DATA SUPPLIED Block Start
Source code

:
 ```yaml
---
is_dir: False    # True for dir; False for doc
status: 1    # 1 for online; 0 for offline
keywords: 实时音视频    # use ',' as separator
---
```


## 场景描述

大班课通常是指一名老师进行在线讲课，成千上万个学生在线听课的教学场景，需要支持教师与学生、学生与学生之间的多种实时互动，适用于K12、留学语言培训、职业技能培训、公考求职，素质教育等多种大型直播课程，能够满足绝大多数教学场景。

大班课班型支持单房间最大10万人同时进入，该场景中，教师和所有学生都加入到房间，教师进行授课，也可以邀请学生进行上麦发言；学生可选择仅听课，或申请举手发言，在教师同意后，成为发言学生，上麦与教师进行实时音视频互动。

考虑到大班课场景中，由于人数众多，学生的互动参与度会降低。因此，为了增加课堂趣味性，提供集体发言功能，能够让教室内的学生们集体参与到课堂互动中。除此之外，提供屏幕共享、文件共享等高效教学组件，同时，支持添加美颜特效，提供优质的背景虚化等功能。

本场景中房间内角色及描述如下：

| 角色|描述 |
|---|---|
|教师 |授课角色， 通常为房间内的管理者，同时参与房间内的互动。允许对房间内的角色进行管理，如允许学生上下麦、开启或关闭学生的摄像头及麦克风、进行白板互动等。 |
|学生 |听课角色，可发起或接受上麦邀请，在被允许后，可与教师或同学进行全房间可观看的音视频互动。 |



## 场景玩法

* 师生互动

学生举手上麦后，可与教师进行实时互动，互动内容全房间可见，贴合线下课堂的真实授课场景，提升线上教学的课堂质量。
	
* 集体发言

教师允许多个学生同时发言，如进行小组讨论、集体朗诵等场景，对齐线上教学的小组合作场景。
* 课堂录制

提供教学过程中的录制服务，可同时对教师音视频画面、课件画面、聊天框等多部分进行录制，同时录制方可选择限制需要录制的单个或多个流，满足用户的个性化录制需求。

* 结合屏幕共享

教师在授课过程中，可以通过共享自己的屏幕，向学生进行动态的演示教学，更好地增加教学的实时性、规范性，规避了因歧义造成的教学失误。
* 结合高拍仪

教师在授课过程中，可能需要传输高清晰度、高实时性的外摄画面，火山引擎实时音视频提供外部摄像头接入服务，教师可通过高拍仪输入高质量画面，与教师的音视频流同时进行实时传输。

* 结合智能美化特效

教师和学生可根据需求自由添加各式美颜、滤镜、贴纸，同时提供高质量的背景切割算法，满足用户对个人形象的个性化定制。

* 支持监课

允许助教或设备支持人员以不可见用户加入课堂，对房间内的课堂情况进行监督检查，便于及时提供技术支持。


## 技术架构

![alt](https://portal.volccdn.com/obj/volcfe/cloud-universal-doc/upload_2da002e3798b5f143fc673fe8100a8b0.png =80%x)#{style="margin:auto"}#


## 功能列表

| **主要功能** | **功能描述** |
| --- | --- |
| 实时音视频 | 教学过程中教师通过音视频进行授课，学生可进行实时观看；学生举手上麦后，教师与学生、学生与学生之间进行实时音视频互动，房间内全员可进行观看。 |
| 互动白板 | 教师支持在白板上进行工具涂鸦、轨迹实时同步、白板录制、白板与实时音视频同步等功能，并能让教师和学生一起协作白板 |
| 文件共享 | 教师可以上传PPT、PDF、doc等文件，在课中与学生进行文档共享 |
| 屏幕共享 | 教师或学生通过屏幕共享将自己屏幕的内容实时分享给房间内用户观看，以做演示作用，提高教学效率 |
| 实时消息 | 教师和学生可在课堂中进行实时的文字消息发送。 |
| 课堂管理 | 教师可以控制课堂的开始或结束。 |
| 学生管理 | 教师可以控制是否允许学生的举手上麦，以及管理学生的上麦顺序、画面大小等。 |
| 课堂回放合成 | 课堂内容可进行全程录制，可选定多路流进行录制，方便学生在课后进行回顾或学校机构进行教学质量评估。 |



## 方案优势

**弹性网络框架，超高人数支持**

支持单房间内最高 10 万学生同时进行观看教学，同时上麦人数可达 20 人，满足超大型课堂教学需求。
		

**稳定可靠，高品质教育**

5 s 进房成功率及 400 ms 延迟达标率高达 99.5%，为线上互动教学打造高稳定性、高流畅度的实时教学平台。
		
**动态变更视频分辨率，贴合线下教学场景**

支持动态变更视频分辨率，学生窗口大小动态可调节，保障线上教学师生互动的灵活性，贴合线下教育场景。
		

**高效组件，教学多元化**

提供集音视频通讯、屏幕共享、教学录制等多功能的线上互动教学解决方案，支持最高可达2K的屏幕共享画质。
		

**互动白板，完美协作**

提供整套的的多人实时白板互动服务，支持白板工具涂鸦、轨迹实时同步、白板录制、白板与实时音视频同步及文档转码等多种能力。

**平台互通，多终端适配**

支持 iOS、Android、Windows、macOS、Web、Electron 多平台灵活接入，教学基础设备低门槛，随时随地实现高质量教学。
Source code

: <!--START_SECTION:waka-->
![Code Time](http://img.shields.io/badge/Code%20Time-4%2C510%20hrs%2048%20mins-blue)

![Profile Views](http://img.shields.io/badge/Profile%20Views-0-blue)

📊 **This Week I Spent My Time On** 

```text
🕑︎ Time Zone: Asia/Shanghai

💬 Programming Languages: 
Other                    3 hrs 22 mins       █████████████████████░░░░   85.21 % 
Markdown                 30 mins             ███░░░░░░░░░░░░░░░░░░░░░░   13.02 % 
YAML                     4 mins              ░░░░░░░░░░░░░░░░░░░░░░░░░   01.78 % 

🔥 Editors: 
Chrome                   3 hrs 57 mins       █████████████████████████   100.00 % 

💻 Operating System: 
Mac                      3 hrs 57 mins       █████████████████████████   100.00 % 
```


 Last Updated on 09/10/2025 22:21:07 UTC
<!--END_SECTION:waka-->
DATA SUPPLIED Block End
◆ YOUR INSTRUCTIONS:
What you write must be the entries restated word for word, from the opening line through the one holding "屏幕共享 | 教师或学生通过屏幕共享将自己屏幕的内容实时分享给房间内用户观看，以做演示作用，提高教学效率 |", with nothing else.

◆ TASK OUTPUT:
Source code

:
 ```yaml
---
is_dir: False    # True for dir; False for doc
status: 1    # 1 for online; 0 for offline
keywords: 实时音视频    # use ',' as separator
---
```


## 场景描述

大班课通常是指一名老师进行在线讲课，成千上万个学生在线听课的教学场景，需要支持教师与学生、学生与学生之间的多种实时互动，适用于K12、留学语言培训、职业技能培训、公考求职，素质教育等多种大型直播课程，能够满足绝大多数教学场景。

大班课班型支持单房间最大10万人同时进入，该场景中，教师和所有学生都加入到房间，教师进行授课，也可以邀请学生进行上麦发言；学生可选择仅听课，或申请举手发言，在教师同意后，成为发言学生，上麦与教师进行实时音视频互动。

考虑到大班课场景中，由于人数众多，学生的互动参与度会降低。因此，为了增加课堂趣味性，提供集体发言功能，能够让教室内的学生们集体参与到课堂互动中。除此之外，提供屏幕共享、文件共享等高效教学组件，同时，支持添加美颜特效，提供优质的背景虚化等功能。

本场景中房间内角色及描述如下：

| 角色|描述 |
|---|---|
|教师 |授课角色， 通常为房间内的管理者，同时参与房间内的互动。允许对房间内的角色进行管理，如允许学生上下麦、开启或关闭学生的摄像头及麦克风、进行白板互动等。 |
|学生 |听课角色，可发起或接受上麦邀请，在被允许后，可与教师或同学进行全房间可观看的音视频互动。 |



## 场景玩法

* 师生互动

学生举手上麦后，可与教师进行实时互动，互动内容全房间可见，贴合线下课堂的真实授课场景，提升线上教学的课堂质量。
	
* 集体发言

教师允许多个学生同时发言，如进行小组讨论、集体朗诵等场景，对齐线上教学的小组合作场景。
* 课堂录制

提供教学过程中的录制服务，可同时对教师音视频画面、课件画面、聊天框等多部分进行录制，同时录制方可选择限制需要录制的单个或多个流，满足用户的个性化录制需求。

* 结合屏幕共享

教师在授课过程中，可以通过共享自己的屏幕，向学生进行动态的演示教学，更好地增加教学的实时性、规范性，规避了因歧义造成的教学失误。
* 结合高拍仪

教师在授课过程中，可能需要传输高清晰度、高实时性的外摄画面，火山引擎实时音视频提供外部摄像头接入服务，教师可通过高拍仪输入高质量画面，与教师的音视频流同时进行实时传输。

* 结合智能美化特效

教师和学生可根据需求自由添加各式美颜、滤镜、贴纸，同时提供高质量的背景切割算法，满足用户对个人形象的个性化定制。

* 支持监课

允许助教或设备支持人员以不可见用户加入课堂，对房间内的课堂情况进行监督检查，便于及时提供技术支持。


## 技术架构

![alt](https://portal.volccdn.com/obj/volcfe/cloud-universal-doc/upload_2da002e3798b5f143fc673fe8100a8b0.png =80%x)#{style="margin:auto"}#


## 功能列表

| **主要功能** | **功能描述** |
| --- | --- |
| 实时音视频 | 教学过程中教师通过音视频进行授课，学生可进行实时观看；学生举手上麦后，教师与学生、学生与学生之间进行实时音视频互动，房间内全员可进行观看。 |
| 互动白板 | 教师支持在白板上进行工具涂鸦、轨迹实时同步、白板录制、白板与实时音视频同步等功能，并能让教师和学生一起协作白板 |
| 文件共享 | 教师可以上传PPT、PDF、doc等文件，在课中与学生进行文档共享 |
| 屏幕共享 | 教师或学生通过屏幕共享将自己屏幕的内容实时分享给房间内用户观看，以做演示作用，提高教学效率 |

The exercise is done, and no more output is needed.